Drug-Coated Balloon Surface Roughness Modulates Intraprocedural Contact Mechanics and Delivery Efficiency: An In-Silico Study

The global prevalence of peripheral artery disease (PAD) continues to rise, driving the increasing clinical use of drug-coated balloons (DCBs). These devices traditionally deliver the antiproliferative drug Paclitaxel (PTX) or its derivatives to the lesion site and have demonstrated superior effectiveness over plain old balloon angioplasty in mitigating post-interventional restenosis. Despite improved clinical outcomes, concerns with inefficient intraprocedural PTX transfer to the arterial wall and resultant off-target/systemic effects remain.
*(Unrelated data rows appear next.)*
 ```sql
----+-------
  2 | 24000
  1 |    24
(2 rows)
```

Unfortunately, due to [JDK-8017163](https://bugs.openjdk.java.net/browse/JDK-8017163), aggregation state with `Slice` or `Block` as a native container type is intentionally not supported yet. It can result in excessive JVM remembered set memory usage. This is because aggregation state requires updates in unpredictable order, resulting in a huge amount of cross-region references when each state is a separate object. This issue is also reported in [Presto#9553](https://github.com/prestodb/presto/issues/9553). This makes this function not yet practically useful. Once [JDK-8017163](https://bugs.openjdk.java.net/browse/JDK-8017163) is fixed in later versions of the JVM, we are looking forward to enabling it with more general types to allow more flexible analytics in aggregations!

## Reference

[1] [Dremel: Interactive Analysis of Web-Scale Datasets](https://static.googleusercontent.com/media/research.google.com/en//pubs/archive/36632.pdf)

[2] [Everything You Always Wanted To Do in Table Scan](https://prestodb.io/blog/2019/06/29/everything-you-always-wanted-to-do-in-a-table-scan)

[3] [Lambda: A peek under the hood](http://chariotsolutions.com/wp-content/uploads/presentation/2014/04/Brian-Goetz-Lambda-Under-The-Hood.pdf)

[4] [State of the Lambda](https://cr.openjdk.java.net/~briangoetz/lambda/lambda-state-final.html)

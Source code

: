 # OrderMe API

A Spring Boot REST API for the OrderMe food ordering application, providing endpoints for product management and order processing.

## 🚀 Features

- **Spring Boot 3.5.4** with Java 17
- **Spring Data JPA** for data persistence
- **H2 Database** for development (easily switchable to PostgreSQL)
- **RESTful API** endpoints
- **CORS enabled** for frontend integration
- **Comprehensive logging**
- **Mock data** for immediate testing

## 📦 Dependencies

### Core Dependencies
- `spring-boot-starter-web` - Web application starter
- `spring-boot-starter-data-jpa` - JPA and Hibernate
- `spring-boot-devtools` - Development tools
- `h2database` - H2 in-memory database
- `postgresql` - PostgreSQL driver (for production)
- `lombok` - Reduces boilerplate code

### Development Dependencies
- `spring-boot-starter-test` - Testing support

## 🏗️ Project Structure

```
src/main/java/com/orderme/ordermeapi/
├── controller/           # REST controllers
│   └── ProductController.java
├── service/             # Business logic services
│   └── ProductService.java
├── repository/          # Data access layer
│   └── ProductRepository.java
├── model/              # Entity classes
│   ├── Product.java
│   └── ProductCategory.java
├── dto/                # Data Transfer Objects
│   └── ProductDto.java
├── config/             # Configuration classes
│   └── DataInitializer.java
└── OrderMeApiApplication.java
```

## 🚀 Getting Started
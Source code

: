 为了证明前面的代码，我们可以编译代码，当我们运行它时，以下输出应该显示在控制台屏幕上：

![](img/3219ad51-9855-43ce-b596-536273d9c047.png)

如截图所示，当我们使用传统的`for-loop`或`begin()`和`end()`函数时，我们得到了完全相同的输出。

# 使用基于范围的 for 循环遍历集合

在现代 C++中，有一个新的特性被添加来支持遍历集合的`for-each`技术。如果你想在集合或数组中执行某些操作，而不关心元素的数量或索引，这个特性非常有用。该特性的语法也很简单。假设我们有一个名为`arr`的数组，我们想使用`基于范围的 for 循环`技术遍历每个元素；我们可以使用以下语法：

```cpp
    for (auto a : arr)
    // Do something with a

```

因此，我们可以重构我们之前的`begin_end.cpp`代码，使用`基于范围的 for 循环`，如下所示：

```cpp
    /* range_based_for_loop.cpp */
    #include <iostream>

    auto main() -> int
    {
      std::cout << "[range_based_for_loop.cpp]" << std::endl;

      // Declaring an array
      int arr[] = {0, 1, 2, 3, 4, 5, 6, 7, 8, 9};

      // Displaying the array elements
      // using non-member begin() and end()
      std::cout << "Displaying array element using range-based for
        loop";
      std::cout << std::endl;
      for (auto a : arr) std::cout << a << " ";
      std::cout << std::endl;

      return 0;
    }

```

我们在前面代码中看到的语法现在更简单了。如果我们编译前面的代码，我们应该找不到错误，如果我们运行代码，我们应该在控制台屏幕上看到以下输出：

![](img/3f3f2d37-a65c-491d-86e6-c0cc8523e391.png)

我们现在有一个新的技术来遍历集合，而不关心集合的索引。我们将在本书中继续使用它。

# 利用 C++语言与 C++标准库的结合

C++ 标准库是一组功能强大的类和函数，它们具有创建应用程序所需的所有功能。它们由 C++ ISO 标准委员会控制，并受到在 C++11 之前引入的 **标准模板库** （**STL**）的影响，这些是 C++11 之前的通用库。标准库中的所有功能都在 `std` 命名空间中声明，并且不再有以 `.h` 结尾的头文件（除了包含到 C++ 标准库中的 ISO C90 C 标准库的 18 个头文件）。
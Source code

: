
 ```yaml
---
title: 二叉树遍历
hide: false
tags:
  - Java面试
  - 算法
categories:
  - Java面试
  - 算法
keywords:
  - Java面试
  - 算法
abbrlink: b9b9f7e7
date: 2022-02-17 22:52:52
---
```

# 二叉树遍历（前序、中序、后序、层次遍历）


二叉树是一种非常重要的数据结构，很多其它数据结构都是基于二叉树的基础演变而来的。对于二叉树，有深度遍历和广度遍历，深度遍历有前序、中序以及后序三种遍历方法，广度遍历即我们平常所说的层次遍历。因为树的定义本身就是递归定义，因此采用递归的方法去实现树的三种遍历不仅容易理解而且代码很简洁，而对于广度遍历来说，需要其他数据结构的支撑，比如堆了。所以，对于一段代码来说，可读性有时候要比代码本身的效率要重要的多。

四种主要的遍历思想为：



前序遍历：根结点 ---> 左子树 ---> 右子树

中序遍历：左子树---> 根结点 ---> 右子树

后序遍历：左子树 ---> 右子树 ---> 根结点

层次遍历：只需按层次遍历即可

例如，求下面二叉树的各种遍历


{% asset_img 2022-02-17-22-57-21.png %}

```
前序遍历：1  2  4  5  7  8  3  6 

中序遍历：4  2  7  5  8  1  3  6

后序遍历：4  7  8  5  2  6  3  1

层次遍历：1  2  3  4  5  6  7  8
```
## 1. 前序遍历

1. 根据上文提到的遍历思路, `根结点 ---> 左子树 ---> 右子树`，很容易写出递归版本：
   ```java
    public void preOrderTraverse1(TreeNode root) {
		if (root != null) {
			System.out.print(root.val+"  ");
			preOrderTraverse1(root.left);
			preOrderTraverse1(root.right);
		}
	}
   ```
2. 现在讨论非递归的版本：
This study utilizes DCB-arterial wall structural contact modeling to identify how the microstructural features of urea-based coatings modulate drug transfer efficiency, with consideration of both traditional PTX and recently proposed multi-drug payloads that also deliver the smooth muscle cell relaxant Valsartan (VAL). We incorporated experimentally-obtained measures of coating surface microstructures of PTX-urea and PTX-VAL-urea coatings into finite element models that simulate key physical processes in DCB deployment, namely device-tissue mechanical contact and diffusion-mediated drug transport. Model predictions enable the interrelation of coating surface microstructure to intraprocedural tissue-arterial wall contact area, mechanical load distribution, and drug-specific transfer to the arterial wall. Our findings suggest that coating microstructure modulates the transfer efficiency of PTX but not VAL, which is understood as a consequence of the procedural duration and relative molecular weights/mobilities of these drugs. Taken together, our study underscores the complexity of coating design/dosing for multi-drug payloads and supports the use of computational modeling in the device design process.